2. La fuga degli dèi nell’Egitto, come osserva Luciano (Dei Sacrifici 14) fu inventata per spiegare il culto tributato dagli Egiziani a divinità in forma animalesca: Zeus-Ammone come ariete, Ermete-Toth come ibis o gru, Era-Iside come vacca, Artemide-Pasht come gatto e così via; ma può darsi che si riferisca, storicamente, a un esodo di sacerdoti e sacerdotesse fuggiti dall’arcipelago dell’Egeo in seguito a una eruzione vulcanica che poco prima del duemila avanti Cristo inghiottì metà della grande isola di Tera. I gatti non erano ancora domestici nella Grecia classica. Un’altra fonte di questa leggenda pare fosse il poema babilonese della creazione, l’Enuma Elish, secondo il quale, nella più antica versione riferita da Damasceno, la dea Tiamat, il suo consorte Apsu e il loro figliolo Mummi (« confusione ») scatenarono Kingu e un’orda di altri mostri contro la nuova triade divinai Ea, Anu e Bel. Ne seguì una fuga terrorizzata; ma infine Bel radunò i suoi fratelli, prese il comando e sconfisse le forze dì Tiamat, spaccandole il cranio con una clava e tagliandola in due « come una sogliola ».
3. II mito di Zeus, Delfine e la pelle d’orso ricorda l’umìliazione di Zeus a opera della Grande Dea, venerata come orsa e il cui maggiore centro oracolare si trovava a Delfi; l’episodio storico che può aver dato origine alla storia ci è ignoto, ma pare che i Cadmei della Beozia si preoccupassero molto per conservare il culto di Zeus. I « frutti effimeri » di Tifone, donatigli dalle tre Moire, erano evidentemente le solite mele della morte. Nella versione proto-ittita del mito, il serpente Illyunka sconfigge il dio dell’uragano e gli strappa gli occhi e il cuore, che il dio riesce poi a ricuperare con uno stratagemma. Il concilio degli dèi incarica allora Inara di fare vendetta. Illyunka, invitato a banchetto da Inara, si abbuffa di cibo e la dea lo lega con una corda e lo affida al dio dell’uragano che lo uccide.

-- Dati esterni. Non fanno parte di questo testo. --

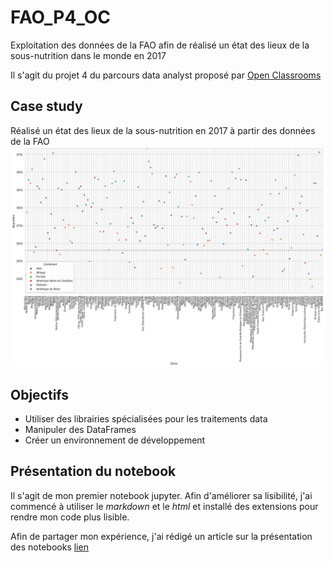 # FAO_P4_OC
Exploitation des données de la FAO afin de réalisé un état des lieux de la sous-nutrition dans le monde en 2017

Il s'agit du projet 4 du parcours data analyst proposé par [Open Classrooms](https://openclassrooms.com/ "sit d'open classrooms")  

## Case study

Réalisé un état des lieux de la sous-nutrition en 2017 à partir des données de la FAO 
![graph_FAO](https://github.com/MarionCoutarel/FAO_P4_OC/blob/main/graph_FAO.png?raw=true)


## Objectifs

* Utiliser des librairies spécialisées pour les traitements data
* Manipuler des DataFrames
* Créer un environnement de développement

## Présentation du notebook

Il s'agit de mon premier notebook jupyter. Afin d'améliorer sa lisibilité, j'ai commencé à utiliser le *markdown* et le *html* et installé des extensions pour rendre mon code plus lisible.

Afin de partager mon expérience, j'ai rédigé un article sur la présentation des notebooks [lien](https://www.linkedin.com/pulse/d%C3%A9buter-avec-jupyter-notebook-pour-la-data-marion-huez-coutarel/)
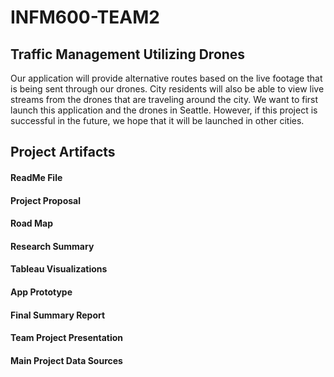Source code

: # INFM600-TEAM2
## Traffic Management Utilizing Drones

Our application will provide alternative routes based on the live footage that is being sent through our drones. City residents will also be able to view live streams from the drones that are traveling around the city. We want to first launch this application and the drones in Seattle. However, if this project is successful in the future, we hope that it will be launched in other cities. 

## Project Artifacts
#### ReadMe File
#### Project Proposal
#### Road Map
#### Research Summary
#### Tableau Visualizations
#### App Prototype
#### Final Summary Report
#### Team Project Presentation 
#### Main Project Data Sources
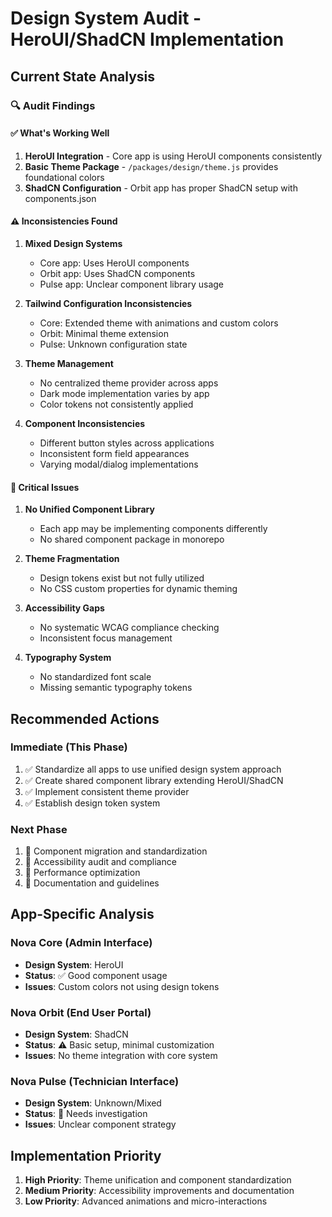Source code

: # Design System Audit - HeroUI/ShadCN Implementation

## Current State Analysis

### 🔍 Audit Findings

#### ✅ What's Working Well

1. **HeroUI Integration** - Core app is using HeroUI components consistently
2. **Basic Theme Package** - `/packages/design/theme.js` provides foundational colors
3. **ShadCN Configuration** - Orbit app has proper ShadCN setup with components.json

#### ⚠️ Inconsistencies Found

1. **Mixed Design Systems**
   - Core app: Uses HeroUI components
   - Orbit app: Uses ShadCN components  
   - Pulse app: Unclear component library usage

2. **Tailwind Configuration Inconsistencies**
   - Core: Extended theme with animations and custom colors
   - Orbit: Minimal theme extension
   - Pulse: Unknown configuration state

3. **Theme Management**
   - No centralized theme provider across apps
   - Dark mode implementation varies by app
   - Color tokens not consistently applied

4. **Component Inconsistencies**
   - Different button styles across applications
   - Inconsistent form field appearances
   - Varying modal/dialog implementations

#### 🚨 Critical Issues

1. **No Unified Component Library**
   - Each app may be implementing components differently
   - No shared component package in monorepo

2. **Theme Fragmentation**
   - Design tokens exist but not fully utilized
   - No CSS custom properties for dynamic theming

3. **Accessibility Gaps**
   - No systematic WCAG compliance checking
   - Inconsistent focus management

4. **Typography System**
   - No standardized font scale
   - Missing semantic typography tokens

## Recommended Actions

### Immediate (This Phase)
1. ✅ Standardize all apps to use unified design system approach
2. ✅ Create shared component library extending HeroUI/ShadCN
3. ✅ Implement consistent theme provider
4. ✅ Establish design token system

### Next Phase
1. 📅 Component migration and standardization
2. 📅 Accessibility audit and compliance
3. 📅 Performance optimization
4. 📅 Documentation and guidelines

## App-Specific Analysis

### Nova Core (Admin Interface)
- **Design System**: HeroUI
- **Status**: ✅ Good component usage
- **Issues**: Custom colors not using design tokens

### Nova Orbit (End User Portal)
- **Design System**: ShadCN
- **Status**: ⚠️ Basic setup, minimal customization
- **Issues**: No theme integration with core system

### Nova Pulse (Technician Interface)
- **Design System**: Unknown/Mixed
- **Status**: 🚨 Needs investigation
- **Issues**: Unclear component strategy

## Implementation Priority

1. **High Priority**: Theme unification and component standardization
2. **Medium Priority**: Accessibility improvements and documentation
3. **Low Priority**: Advanced animations and micro-interactions
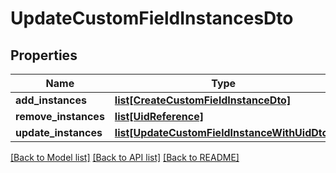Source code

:# UpdateCustomFieldInstancesDto

## Properties
Name | Type | Description | Notes
------------ | ------------- | ------------- | -------------
**add_instances** | [**list[CreateCustomFieldInstanceDto]**](CreateCustomFieldInstanceDto.md) |  | [optional] 
**remove_instances** | [**list[UidReference]**](UidReference.md) |  | [optional] 
**update_instances** | [**list[UpdateCustomFieldInstanceWithUidDto]**](UpdateCustomFieldInstanceWithUidDto.md) |  | [optional] 

[[Back to Model list]](../README.md#documentation-for-models) [[Back to API list]](../README.md#documentation-for-api-endpoints) [[Back to README]](../README.md)

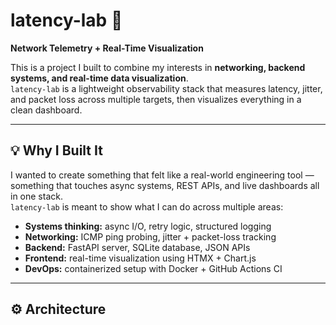 # latency-lab 🚀  
**Network Telemetry + Real-Time Visualization**

This is a project I built to combine my interests in **networking, backend systems, and real-time data visualization**.  
`latency-lab` is a lightweight observability stack that measures latency, jitter, and packet loss across multiple targets, then visualizes everything in a clean dashboard.  

---

## 💡 Why I Built It
I wanted to create something that felt like a real-world engineering tool — something that touches async systems, REST APIs, and live dashboards all in one stack.  
`latency-lab` is meant to show what I can do across multiple areas:
- **Systems thinking:** async I/O, retry logic, structured logging  
- **Networking:** ICMP ping probing, jitter + packet-loss tracking  
- **Backend:** FastAPI server, SQLite database, JSON APIs  
- **Frontend:** real-time visualization using HTMX + Chart.js  
- **DevOps:** containerized setup with Docker + GitHub Actions CI  

---

## ⚙️ Architecture


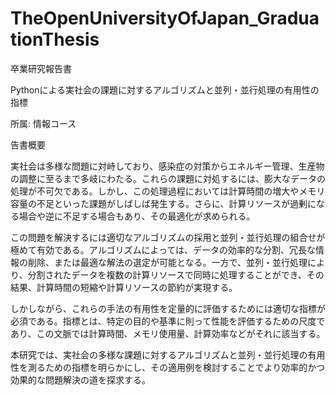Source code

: # TheOpenUniversityOfJapan_GraduationThesis

卒業研究報告書

Pythonによる実社会の課題に対するアルゴリズムと並列・並行処理の有用性の指標

所属: 情報コース

告書概要

実社会は多様な問題に対峙しており、感染症の対策からエネルギー管理、生産物の調整に至るまで多岐にわたる。これらの課題に対処するには、膨大なデータの処理が不可欠である。しかし、この処理過程においては計算時間の増大やメモリ容量の不足といった課題がしばしば発生する。さらに、計算リソースが過剰になる場合や逆に不足する場合もあり、その最適化が求められる。

この問題を解決するには適切なアルゴリズムの採用と並列・並行処理の組合せが極めて有効である。アルゴリズムによっては、データの効率的な分割、冗長な情報の削除、または最適な解法の選定が可能となる。一方で、並列・並行処理により、分割されたデータを複数の計算リソースで同時に処理することができ、その結果、計算時間の短縮や計算リソースの節約が実現する。

しかしながら、これらの手法の有用性を定量的に評価するためには適切な指標が必須である。指標とは、特定の目的や基準に則って性能を評価するための尺度であり、この文脈では計算時間、メモリ使用量、計算効率などがそれに該当する。

本研究では、実社会の多様な課題に対するアルゴリズムと並列・並行処理の有用性を測るための指標を明らかにし、その適用例を検討することでより効率的かつ効果的な問題解決の道を探求する。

4. II monte Casio (ora Gebel-el-Akra) è il monte Hazzi che figura nella leggenda ittita di Ullikummi, il gigante di pietra che crebbe smisuratamente ed ebbe da suo padre Kumarbi l’ordine di distruggere i settanta dèi del Cielo. Il dio dell’Uragano, il dio del Sole, la dea della Bellezza ed i loro compagni non poterono avere la meglio su Ullikummi, finché Ea, dio della Saggezza, usando il coltello col quale in origine la Terra era stata separata dal Cielo, tagliò la testa del mostro e la scaraventò in mare. Alcuni elementi di questo mito si ritrovano nella storia di Tifone, e anche in quella degli Aloidi, che crebbero pure smisuratamente e accatastarono le montagne per dare la scalata al cielo. È probabile che i Cadmei portassero queste leggende dall’Asia Minore in Grecia.